Voyons maintenant ce qui se passe du côté du « monde » qui régit l’inspiration en soi, indépendamment des modalités de la perception que nous en avons.
Ce monde est habité par des entités que l’on appelle esprits, au sens général. Ces derniers peuvent être positifs ou négatifs, bons ou méchants. Ils peuvent être anges ou démons. La fonction de l’initiation est selon les cas, de conduire aux uns ou aux autres. Dans ce dernier cas, elle est appelée contre-initiation. La hiérarchie des esprits est ainsi double. A chaque pôle du ‘bien’ correspond et fait face un pôle du ‘mal’.
C’est alors toute la question du « discernement des esprits » qui transparaît, du fait que l’initiation conduit l’homme à faire l’expérience de rencontres nouvelles, inhabituelles pour le moins. De même que dans ses rapports ordinaires avec ses congénères humains, il n’a pas toujours les moyens de détecter d’emblée les intentions de ces entités nouvelles qui entrent dans son monde spirituel. Il a besoin ici aussi de faire son apprentissage. Et il n’est pas aisé de s’y frayer son chemin. S’il fait le bon choix, il a des anges, s’il fait le mauvais choix, il reçoit les suggestions démoniaques. Anges et démons sont des fonctions. Autrement dit ce sont nos choix qui déterminent ces entités spirituelles à agir comme démons ou comme anges.

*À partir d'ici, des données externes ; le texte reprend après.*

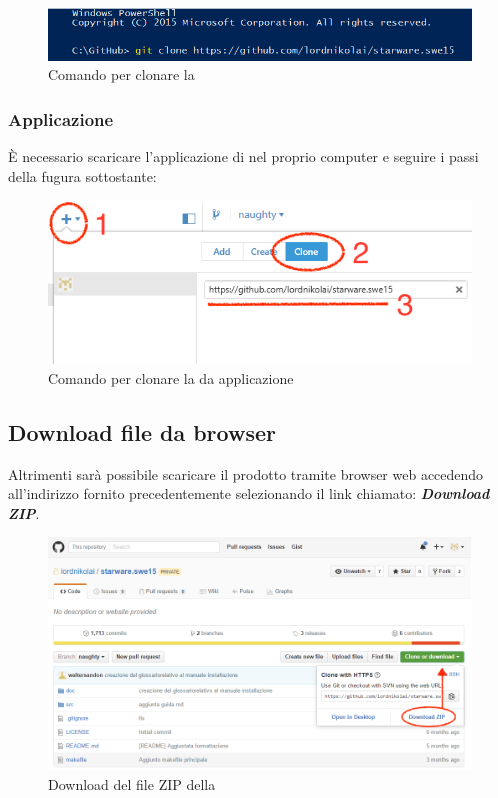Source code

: \documentclass[12pt,a4paper]{article}
\begin{document}
		\begin{figure}[H]	
			\centering
			\includegraphics[width=1.0\linewidth]{../img/manualeInstallazione/gitShell.png}
			\caption{Comando per clonare la }
			\label{Comando per clonare la repository}
		\end{figure}
	\subsubsection{Applicazione}
	È necessario scaricare l'applicazione di  nel proprio computer e seguire i passi della fugura sottostante:
	
	\begin{figure}[H]	
		\centering
		\includegraphics[width=1.0\linewidth]{../img/manualeInstallazione/gitHubTool.png}
		\caption{Comando per clonare la  da applicazione}
		\label{Comando per clonare la repository da applicazione}
	\end{figure}
	
	\subsection{Download file da browser}
	Altrimenti sarà possibile scaricare il prodotto tramite browser web accedendo
	all’indirizzo fornito precedentemente selezionando il link chiamato: \textbf{\textit{Download ZIP}}.
	
		\begin{figure}[H]	
			\centering
			\includegraphics[width=1.0\linewidth]{../img/manualeInstallazione/downloadRepo.png}
			\caption{Download del file ZIP della }
			\label{Download dell file ZIP della repository}
		\end{figure}
	
\end{document}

« Vous annoncerais-Je sur qui s’opère la descente contrefaite de Satan ? elle s’opère sur tout imposteur et pécheur : ils tendent l’écoute, mais la plupart sont des menteurs. Quant aux poètes, ne les suivent que les fourvoyés. Ne vois-tu pas qu’ils brament dans toute vallée, et qu’ils disent ce qu’ils ne font pas ? Exception faite de ceux qui croient, effectuent des œuvres salutaires, rappellent Dieu sans trêve : ils sont secourus après avoir subi l’iniquité, tandis que ceux qui l’ont commise sauront quel retournement ils vont subir. » (Coran, XXVI, versets 224-227, traduction J. Berque).
Quand on choisit Dieu, on acquiert le soutien de l’ange. Celui qui choisit le monde d’ici-bas devient comme celui qui singe Dieu.

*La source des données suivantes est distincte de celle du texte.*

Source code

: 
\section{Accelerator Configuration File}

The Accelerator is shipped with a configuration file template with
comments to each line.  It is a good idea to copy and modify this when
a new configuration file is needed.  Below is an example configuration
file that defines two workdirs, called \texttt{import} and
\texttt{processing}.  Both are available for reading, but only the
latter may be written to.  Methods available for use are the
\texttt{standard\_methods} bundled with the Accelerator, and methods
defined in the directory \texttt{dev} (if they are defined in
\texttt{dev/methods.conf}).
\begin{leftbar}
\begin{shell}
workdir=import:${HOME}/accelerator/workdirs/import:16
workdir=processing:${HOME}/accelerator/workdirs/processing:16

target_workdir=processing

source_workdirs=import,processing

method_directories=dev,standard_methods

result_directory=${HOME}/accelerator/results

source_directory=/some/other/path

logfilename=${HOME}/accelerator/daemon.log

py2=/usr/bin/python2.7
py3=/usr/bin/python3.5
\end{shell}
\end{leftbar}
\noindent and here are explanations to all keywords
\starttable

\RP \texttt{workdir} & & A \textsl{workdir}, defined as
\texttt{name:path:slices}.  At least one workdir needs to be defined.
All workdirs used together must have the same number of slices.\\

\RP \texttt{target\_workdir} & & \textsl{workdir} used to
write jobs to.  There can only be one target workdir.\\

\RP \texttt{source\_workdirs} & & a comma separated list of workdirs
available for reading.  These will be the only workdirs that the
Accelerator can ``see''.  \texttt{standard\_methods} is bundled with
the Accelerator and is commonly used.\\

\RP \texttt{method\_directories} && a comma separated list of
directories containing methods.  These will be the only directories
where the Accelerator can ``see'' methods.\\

L’apprentissage du beau et du Vrai, le fait de les cultiver en soi, est la règle de l’initiation. Il s’agit donc de quelque chose qui relève de la pratique. Car c’est par la beauté surnaturelle et la vérité de son inspiration que l’inspiré convainc. Ces deux choses, l’homme les recherche naturellement car elles font partie de son essence, de son origine. Elles se résument dans l’Amour, par lequel Dieu a créé les univers et les hommes. L’amour est cette force invisible qui rappelle sans cesse l’homme à ses origines. C’est cette force qui enseigne le Beau et le Vrai.

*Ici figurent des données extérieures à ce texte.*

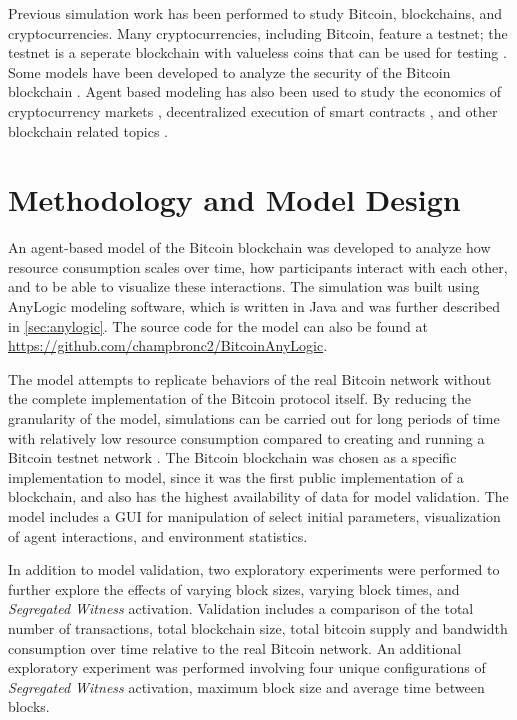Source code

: \documentclass[12pt]{report}
\begin{document}
Previous simulation work has been performed to study Bitcoin, blockchains, and cryptocurrencies. Many cryptocurrencies, including Bitcoin, feature a testnet; the testnet is a seperate blockchain with valueless coins that can be used for testing \cite{bitcoinwiki.}. Some models have been developed to analyze the security of the Bitcoin blockchain \cite{Gervais.2016,Carlsten.2016}. Agent based modeling has also been used to study the economics of cryptocurrency markets \cite{Cocco.2017, NORGAARD., Bornholdt.2014}, decentralized execution of smart contracts \cite{Chen.2017}, and other blockchain related topics \cite{Terna., Laskowski.2017}. 


\section{Methodology and Model Design}
An agent-based model of the Bitcoin blockchain was developed to analyze how resource consumption scales over time, how participants interact with each other, and to be able to visualize these interactions. The simulation was built using AnyLogic modeling software, which is written in Java and was further described in \autoref{sec:anylogic}. The source code for the model can also be found at \url{https://github.com/champbronc2/BitcoinAnyLogic}.

The model attempts to replicate behaviors of the real Bitcoin network without the complete implementation of the Bitcoin protocol itself. By reducing the granularity of the model, simulations can be carried out for long periods of time with relatively low resource consumption compared to creating and running a Bitcoin testnet network \cite{bitcoinwiki.}. The Bitcoin blockchain was chosen as a specific implementation to model, since it was the first public implementation of a blockchain, and also has the highest availability of data for model validation. The model includes a GUI for manipulation of select initial parameters, visualization of agent interactions, and environment statistics.

In addition to model validation, two exploratory experiments were performed to further explore the effects of varying block sizes,  varying block times, and \textit{Segregated Witness} activation. Validation includes a comparison of the total number of transactions, total blockchain size, total bitcoin supply and bandwidth consumption over time relative to the real Bitcoin network. An additional exploratory experiment was performed involving four unique configurations of \textit{Segregated Witness} activation, maximum block size and average time between blocks.
\end{document}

Il n’est pas donné à n’importe qui d’accéder à la Présence de Dieu qui a créé le monde par amour, et qui s’est prescrit la bonté. Seule une âme pure peut s’adresser à Lui. Seul le pur parle au Pur. Or la condition humaine, dans le monde sensible, subit les contraintes que lui imposent les « articulations » de la création : l’homme n’agit plus et ne connaît plus que par les causes secondes qu’il doit surmonter, qu’il doit identifier à chaque fois. C’est donc à cette condition première celle de l’état paradisiaque, — connaissance directe— que vise l’homme, afin de retrouver toute sa perfection.
Dès les premiers contacts avec ce monde suprasensible, se révèle la difficulté de la tâche. On découvre que le monde supérieur, est aussi riche et varié en créatures que le monde sensible dans lequel nous vivons. Ce monde-ci est le reflet du monde supérieur, avec toutes ses tendances, ses tentations et ses risques, il est aussi habité par les bons et les méchants. Il est « stratifié ». C’est-à-dire qu’il y a des degrés de savoir entre ses habitants. Il en est qui savent peu, il en est qui savent beaucoup. Et ils possèdent du pouvoir en proportion de ce qu’ils savent.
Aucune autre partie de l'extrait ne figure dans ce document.